Below is a listing; reproduce exactly its lines from the one containing "particularly useful, and" to its last line, both ends kept, and no other lines.

SUPPLIED INFORMATION:
════════
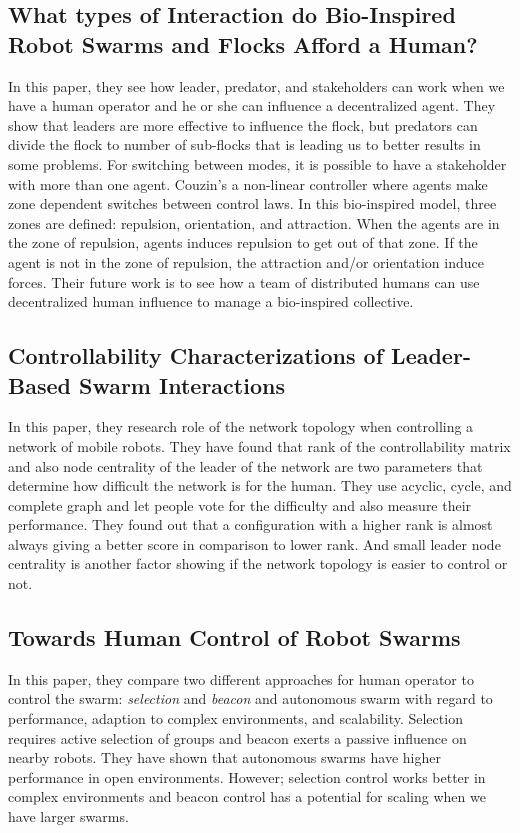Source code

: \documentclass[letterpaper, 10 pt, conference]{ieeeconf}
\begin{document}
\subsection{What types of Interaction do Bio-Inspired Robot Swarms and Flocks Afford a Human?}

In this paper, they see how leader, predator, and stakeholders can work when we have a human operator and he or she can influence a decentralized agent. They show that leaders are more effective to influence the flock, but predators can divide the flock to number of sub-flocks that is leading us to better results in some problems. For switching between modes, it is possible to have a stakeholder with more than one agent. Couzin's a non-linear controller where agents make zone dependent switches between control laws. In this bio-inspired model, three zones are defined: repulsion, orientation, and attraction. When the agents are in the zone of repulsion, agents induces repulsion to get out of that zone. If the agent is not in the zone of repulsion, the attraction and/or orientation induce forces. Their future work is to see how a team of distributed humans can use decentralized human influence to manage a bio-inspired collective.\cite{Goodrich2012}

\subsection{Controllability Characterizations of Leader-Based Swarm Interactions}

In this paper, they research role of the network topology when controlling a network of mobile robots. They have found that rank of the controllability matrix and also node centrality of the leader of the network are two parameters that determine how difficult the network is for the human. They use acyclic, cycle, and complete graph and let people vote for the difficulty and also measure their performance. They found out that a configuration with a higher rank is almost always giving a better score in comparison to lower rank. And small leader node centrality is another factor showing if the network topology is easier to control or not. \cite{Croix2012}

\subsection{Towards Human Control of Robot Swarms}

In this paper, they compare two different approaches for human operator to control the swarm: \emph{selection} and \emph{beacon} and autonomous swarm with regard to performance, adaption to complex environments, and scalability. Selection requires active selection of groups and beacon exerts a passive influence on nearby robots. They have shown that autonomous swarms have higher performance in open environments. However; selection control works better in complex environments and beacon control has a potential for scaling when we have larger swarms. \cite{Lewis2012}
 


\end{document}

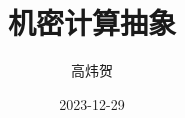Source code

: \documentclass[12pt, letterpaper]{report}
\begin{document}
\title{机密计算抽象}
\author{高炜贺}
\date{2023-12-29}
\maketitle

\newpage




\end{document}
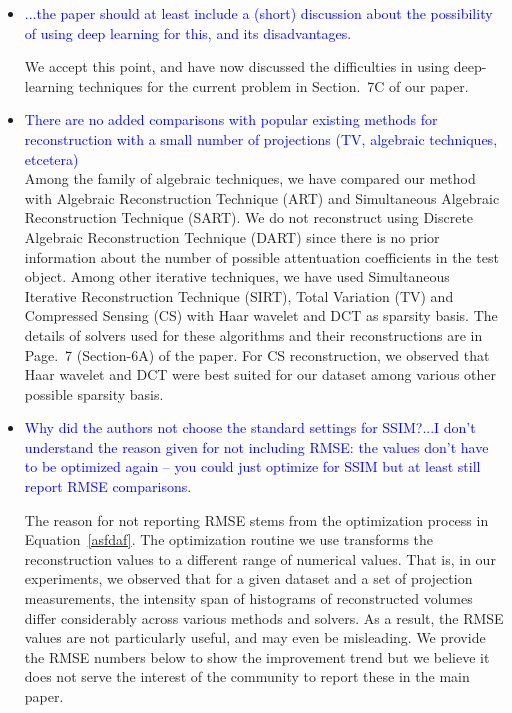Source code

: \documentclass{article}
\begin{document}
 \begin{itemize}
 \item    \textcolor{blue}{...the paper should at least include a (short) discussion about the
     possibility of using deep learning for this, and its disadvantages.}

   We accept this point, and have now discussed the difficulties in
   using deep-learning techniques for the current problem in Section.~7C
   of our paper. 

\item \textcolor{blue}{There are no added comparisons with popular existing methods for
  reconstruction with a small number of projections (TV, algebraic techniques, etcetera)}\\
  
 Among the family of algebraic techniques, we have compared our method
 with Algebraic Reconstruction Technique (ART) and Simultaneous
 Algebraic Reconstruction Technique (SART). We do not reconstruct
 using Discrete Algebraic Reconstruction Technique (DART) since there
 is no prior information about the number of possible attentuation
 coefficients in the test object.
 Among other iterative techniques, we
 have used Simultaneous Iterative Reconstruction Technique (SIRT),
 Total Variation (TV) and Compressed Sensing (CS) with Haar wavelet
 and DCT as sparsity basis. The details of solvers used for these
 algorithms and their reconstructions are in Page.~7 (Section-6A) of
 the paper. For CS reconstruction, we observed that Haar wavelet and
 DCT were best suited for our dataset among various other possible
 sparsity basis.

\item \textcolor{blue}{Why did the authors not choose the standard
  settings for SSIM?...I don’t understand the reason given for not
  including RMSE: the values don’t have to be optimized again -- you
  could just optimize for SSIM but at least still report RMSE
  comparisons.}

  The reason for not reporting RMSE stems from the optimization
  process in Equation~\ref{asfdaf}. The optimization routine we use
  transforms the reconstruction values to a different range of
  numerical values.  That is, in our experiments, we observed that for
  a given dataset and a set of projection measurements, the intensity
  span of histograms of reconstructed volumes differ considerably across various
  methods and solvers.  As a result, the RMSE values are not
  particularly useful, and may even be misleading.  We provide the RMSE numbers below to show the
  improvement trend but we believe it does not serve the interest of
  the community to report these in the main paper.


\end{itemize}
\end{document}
════════
THE ANSWER:
  particularly useful, and may even be misleading.  We provide the RMSE numbers below to show the
  improvement trend but we believe it does not serve the interest of
  the community to report these in the main paper.


\end{itemize}
\end{document}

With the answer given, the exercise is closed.